Say how many lines of these entries include the word "false", and answer with the number alone.

#### Data for review
::::::

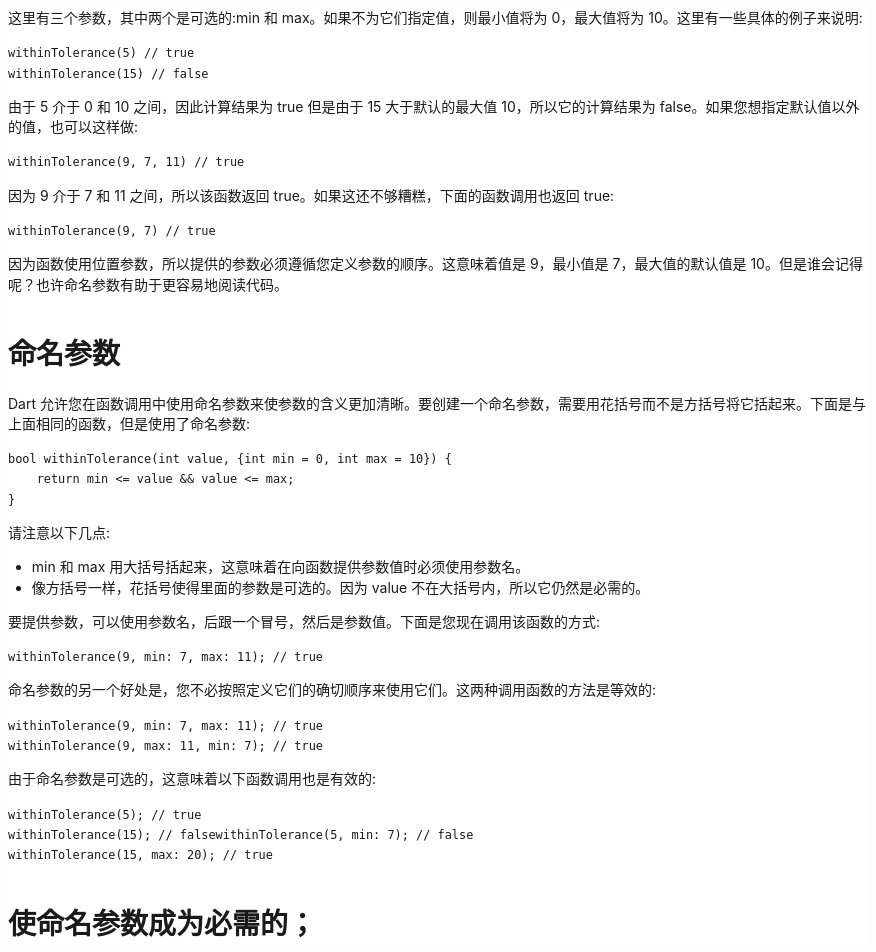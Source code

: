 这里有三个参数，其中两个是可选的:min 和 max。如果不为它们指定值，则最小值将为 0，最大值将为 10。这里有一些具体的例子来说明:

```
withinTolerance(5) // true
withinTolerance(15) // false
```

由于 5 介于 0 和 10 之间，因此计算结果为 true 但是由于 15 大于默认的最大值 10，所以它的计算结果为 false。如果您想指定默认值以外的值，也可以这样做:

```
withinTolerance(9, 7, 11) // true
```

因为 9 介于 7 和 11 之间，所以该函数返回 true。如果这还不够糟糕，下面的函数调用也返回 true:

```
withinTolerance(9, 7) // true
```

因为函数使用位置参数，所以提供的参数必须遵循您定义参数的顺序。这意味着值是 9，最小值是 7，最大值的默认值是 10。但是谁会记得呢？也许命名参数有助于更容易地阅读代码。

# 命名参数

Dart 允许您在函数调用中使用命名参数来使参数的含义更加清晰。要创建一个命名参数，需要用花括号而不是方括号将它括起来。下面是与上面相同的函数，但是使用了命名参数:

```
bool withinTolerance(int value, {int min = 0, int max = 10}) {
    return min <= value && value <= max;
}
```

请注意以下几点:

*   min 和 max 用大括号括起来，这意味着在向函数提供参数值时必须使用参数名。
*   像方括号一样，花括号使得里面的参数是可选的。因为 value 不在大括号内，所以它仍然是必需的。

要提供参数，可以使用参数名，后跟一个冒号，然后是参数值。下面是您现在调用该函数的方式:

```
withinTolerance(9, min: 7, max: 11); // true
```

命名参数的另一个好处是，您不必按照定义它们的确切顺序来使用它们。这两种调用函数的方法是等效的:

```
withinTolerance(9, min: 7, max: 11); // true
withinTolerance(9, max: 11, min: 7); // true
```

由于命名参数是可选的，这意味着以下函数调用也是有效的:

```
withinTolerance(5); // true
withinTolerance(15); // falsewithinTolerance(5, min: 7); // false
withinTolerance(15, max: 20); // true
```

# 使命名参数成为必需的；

::::::

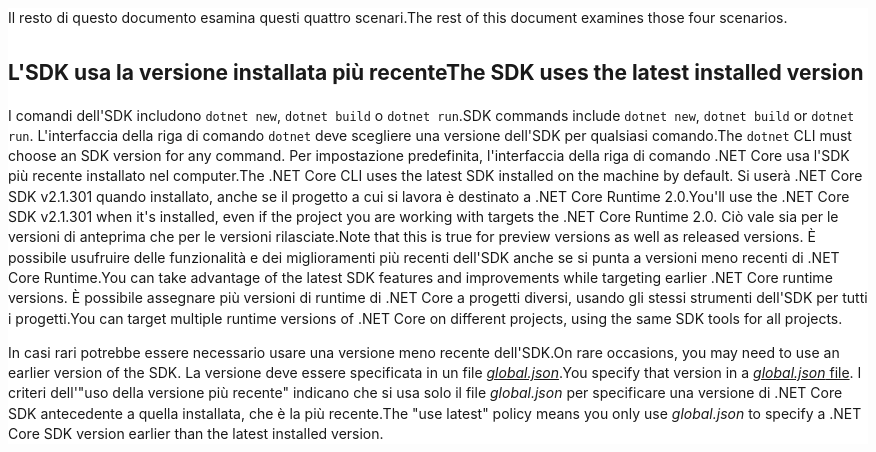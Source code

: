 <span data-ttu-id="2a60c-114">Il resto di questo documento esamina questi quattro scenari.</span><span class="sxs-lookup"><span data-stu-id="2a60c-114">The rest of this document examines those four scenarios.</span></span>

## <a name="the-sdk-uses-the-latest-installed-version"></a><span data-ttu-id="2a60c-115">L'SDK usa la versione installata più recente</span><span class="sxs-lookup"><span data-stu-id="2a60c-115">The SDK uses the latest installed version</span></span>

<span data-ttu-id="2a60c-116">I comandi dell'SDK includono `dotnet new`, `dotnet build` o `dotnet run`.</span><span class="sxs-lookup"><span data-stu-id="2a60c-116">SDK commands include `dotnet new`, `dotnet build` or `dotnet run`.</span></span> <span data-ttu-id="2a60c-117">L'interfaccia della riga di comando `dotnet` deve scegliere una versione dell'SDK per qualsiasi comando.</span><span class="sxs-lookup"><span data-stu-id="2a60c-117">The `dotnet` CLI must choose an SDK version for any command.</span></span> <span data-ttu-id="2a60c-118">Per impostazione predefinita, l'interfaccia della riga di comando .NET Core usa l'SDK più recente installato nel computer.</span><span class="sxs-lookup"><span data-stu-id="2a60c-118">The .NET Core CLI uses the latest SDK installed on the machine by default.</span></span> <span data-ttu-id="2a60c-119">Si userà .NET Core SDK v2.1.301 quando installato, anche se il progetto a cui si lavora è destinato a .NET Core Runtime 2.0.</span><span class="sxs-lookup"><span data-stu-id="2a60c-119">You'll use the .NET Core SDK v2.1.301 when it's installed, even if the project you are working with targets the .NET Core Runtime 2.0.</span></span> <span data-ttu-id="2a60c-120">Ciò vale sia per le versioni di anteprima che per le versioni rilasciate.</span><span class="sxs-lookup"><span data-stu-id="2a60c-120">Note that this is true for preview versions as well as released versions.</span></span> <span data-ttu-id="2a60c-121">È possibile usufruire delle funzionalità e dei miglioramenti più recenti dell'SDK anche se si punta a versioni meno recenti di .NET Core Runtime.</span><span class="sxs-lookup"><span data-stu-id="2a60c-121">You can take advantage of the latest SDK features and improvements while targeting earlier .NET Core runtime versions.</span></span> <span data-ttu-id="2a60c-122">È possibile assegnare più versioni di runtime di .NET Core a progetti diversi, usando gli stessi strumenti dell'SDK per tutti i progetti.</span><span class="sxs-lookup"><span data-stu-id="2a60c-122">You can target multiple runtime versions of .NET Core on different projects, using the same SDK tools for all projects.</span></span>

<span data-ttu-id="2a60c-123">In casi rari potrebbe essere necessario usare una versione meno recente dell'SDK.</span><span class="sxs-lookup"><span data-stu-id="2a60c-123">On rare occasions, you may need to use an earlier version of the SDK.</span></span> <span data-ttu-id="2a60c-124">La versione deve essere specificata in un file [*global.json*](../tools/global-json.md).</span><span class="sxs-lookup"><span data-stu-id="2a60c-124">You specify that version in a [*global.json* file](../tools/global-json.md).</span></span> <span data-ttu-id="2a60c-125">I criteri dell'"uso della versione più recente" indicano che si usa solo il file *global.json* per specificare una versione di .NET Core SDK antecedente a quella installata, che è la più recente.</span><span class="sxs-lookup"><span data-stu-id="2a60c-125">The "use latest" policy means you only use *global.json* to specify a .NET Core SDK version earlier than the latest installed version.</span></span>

::::::

#### Result of this exercise
3